*Dataset excerpts*:
━━━━━━

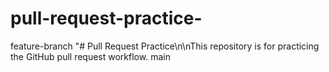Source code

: # pull-request-practice-
 feature-branch
"# Pull Request Practice\n\nThis repository is for practicing the GitHub pull request workflow.
 main
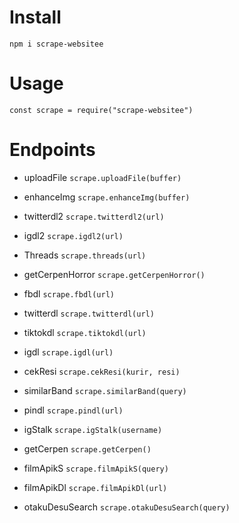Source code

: # Install
`npm i scrape-websitee`

# Usage
`const scrape = require("scrape-websitee")`

# Endpoints
- uploadFile
`scrape.uploadFile(buffer)`

- enhanceImg
`scrape.enhanceImg(buffer)`

- twitterdl2
`scrape.twitterdl2(url)`

- igdl2
`scrape.igdl2(url)`

- Threads
`scrape.threads(url)`

- getCerpenHorror
`scrape.getCerpenHorror()`

- fbdl
`scrape.fbdl(url)`

- twitterdl
`scrape.twitterdl(url)`

- tiktokdl
`scrape.tiktokdl(url)`

- igdl
`scrape.igdl(url)`

- cekResi
`scrape.cekResi(kurir, resi)`

- similarBand
`scrape.similarBand(query)`

- pindl
`scrape.pindl(url)`

- igStalk
`scrape.igStalk(username)`

- getCerpen
`scrape.getCerpen()`

- filmApikS
`scrape.filmApikS(query)`

- filmApikDl
`scrape.filmApikDl(url)`

- otakuDesuSearch
`scrape.otakuDesuSearch(query)`

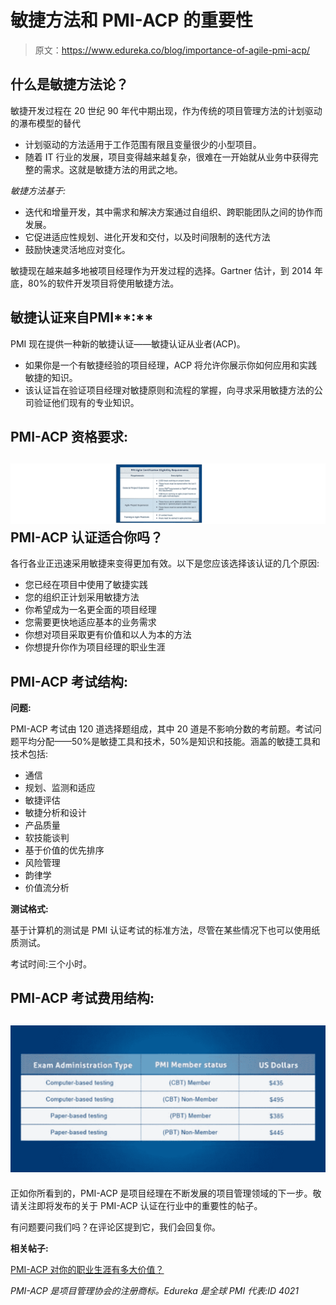 # 敏捷方法和 PMI-ACP 的重要性

> 原文：<https://www.edureka.co/blog/importance-of-agile-pmi-acp/>

## **什么是敏捷方法论？**

敏捷开发过程在 20 世纪 90 年代中期出现，作为传统的项目管理方法的计划驱动的瀑布模型的替代

*   计划驱动的方法适用于工作范围有限且变量很少的小型项目。
*   随着 IT 行业的发展，项目变得越来越复杂，很难在一开始就从业务中获得完整的需求。这就是敏捷方法的用武之地。

*敏捷方法基于:*

*   迭代和增量开发，其中需求和解决方案通过自组织、跨职能团队之间的协作而发展。
*   它促进适应性规划、进化开发和交付，以及时间限制的迭代方法
*   鼓励快速灵活地应对变化。

敏捷现在越来越多地被项目经理作为开发过程的选择。Gartner 估计，到 2014 年底，80%的软件开发项目将使用敏捷方法。

## **敏捷认证来自**PMI**:**

PMI 现在提供一种新的敏捷认证——敏捷认证从业者(ACP)。

*   如果你是一个有敏捷经验的项目经理，ACP 将允许你展示你如何应用和实践敏捷的知识。
*   该认证旨在验证项目经理对敏捷原则和流程的掌握，向寻求采用敏捷方法的公司验证他们现有的专业知识。

## **PMI-ACP 资格要求:**

## **![PMP-Agile-Eligibility-Edureka](img/66fefa73ade0850abbe57d16fb28241c.png)PMI-ACP 认证适合你吗？**

各行各业正迅速采用敏捷来变得更加有效。以下是您应该选择该认证的几个原因:

*   您已经在项目中使用了敏捷实践
*   您的组织正计划采用敏捷方法
*   你希望成为一名更全面的项目经理
*   您需要更快地适应基本的业务需求
*   你想对项目采取更有价值和以人为本的方法
*   你想提升你作为项目经理的职业生涯

## **PMI-ACP** **考试结构:**

**问题:**

PMI-ACP 考试由 120 道选择题组成，其中 20 道是不影响分数的考前题。考试问题平均分配——50%是敏捷工具和技术，50%是知识和技能。涵盖的敏捷工具和技术包括:

*   通信
*   规划、监测和适应
*   敏捷评估
*   敏捷分析和设计
*   产品质量
*   软技能谈判
*   基于价值的优先排序
*   风险管理
*   韵律学
*   价值流分析

**测试格式:**

基于计算机的测试是 PMI 认证考试的标准方法，尽管在某些情况下也可以使用纸质测试。

考试时间:三个小时。

## **PMI-ACP** **考试费用结构:**

## ![PMP Agile Fee Structure](img/6d55e9172cfb80943abf568e3fa6b5cc.png "PMP ACP Exam Fee")

正如你所看到的，PMI-ACP 是项目经理在不断发展的项目管理领域的下一步。敬请关注即将发布的关于 PMI-ACP 认证在行业中的重要性的帖子。

有问题要问我们吗？在评论区提到它，我们会回复你。

**相关帖子:**

[PMI-ACP 对你的职业生涯有多大价值？](https://www.edureka.co/blog/how-valuable-is-pmi-acp-to-your-career/)

*PMI-ACP 是项目管理协会的注册商标。Edureka 是全球 PMI 代表:ID 4021*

━━━━━━

Exactly as they appear, output the line holding "PMI-ACP 考试由 120" and all lines after it through the end of the listing above, and only those.

*Task response*:
PMI-ACP 考试由 120 道选择题组成，其中 20 道是不影响分数的考前题。考试问题平均分配——50%是敏捷工具和技术，50%是知识和技能。涵盖的敏捷工具和技术包括:

*   通信
*   规划、监测和适应
*   敏捷评估
*   敏捷分析和设计
*   产品质量
*   软技能谈判
*   基于价值的优先排序
*   风险管理
*   韵律学
*   价值流分析

**测试格式:**

基于计算机的测试是 PMI 认证考试的标准方法，尽管在某些情况下也可以使用纸质测试。

考试时间:三个小时。

## **PMI-ACP** **考试费用结构:**

## ![PMP Agile Fee Structure](img/6d55e9172cfb80943abf568e3fa6b5cc.png "PMP ACP Exam Fee")

正如你所看到的，PMI-ACP 是项目经理在不断发展的项目管理领域的下一步。敬请关注即将发布的关于 PMI-ACP 认证在行业中的重要性的帖子。

有问题要问我们吗？在评论区提到它，我们会回复你。

**相关帖子:**

[PMI-ACP 对你的职业生涯有多大价值？](https://www.edureka.co/blog/how-valuable-is-pmi-acp-to-your-career/)

*PMI-ACP 是项目管理协会的注册商标。Edureka 是全球 PMI 代表:ID 4021*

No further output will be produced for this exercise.